Source texts of formatted documents
.....
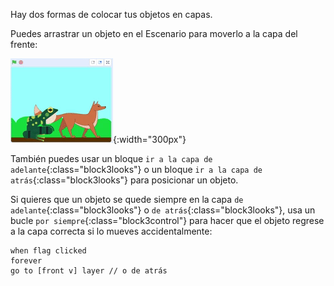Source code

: Hay dos formas de colocar tus objetos en capas.

Puedes arrastrar un objeto en el Escenario para moverlo a la capa del frente:

![Arrastrar un objeto en el Escenario para moverlo al frente, luego arrastrar otro objeto para moverlo al frente.](images/drag-sprite-change-layers.gif){:width="300px"}

También puedes usar un bloque `ir a la capa de adelante`{:class="block3looks"} o un bloque `ir a la capa de atrás`{:class="block3looks"} para posicionar un objeto.

Si quieres que un objeto se quede siempre en la capa `de adelante`{:class="block3looks"} o `de atrás`{:class="block3looks"}, usa un bucle `por siempre`{:class="block3control"} para hacer que el objeto regrese a la capa correcta si lo mueves accidentalmente:

```blocks3
when flag clicked
forever
go to [front v] layer // o de atrás
```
.....
How to complete this task: What is asked for is an exact copy of the lines above from the one containing "al frente, luego" through the one containing "También puedes usar", and only those.

Exercise result:
![Arrastrar un objeto en el Escenario para moverlo al frente, luego arrastrar otro objeto para moverlo al frente.](images/drag-sprite-change-layers.gif){:width="300px"}

También puedes usar un bloque `ir a la capa de adelante`{:class="block3looks"} o un bloque `ir a la capa de atrás`{:class="block3looks"} para posicionar un objeto.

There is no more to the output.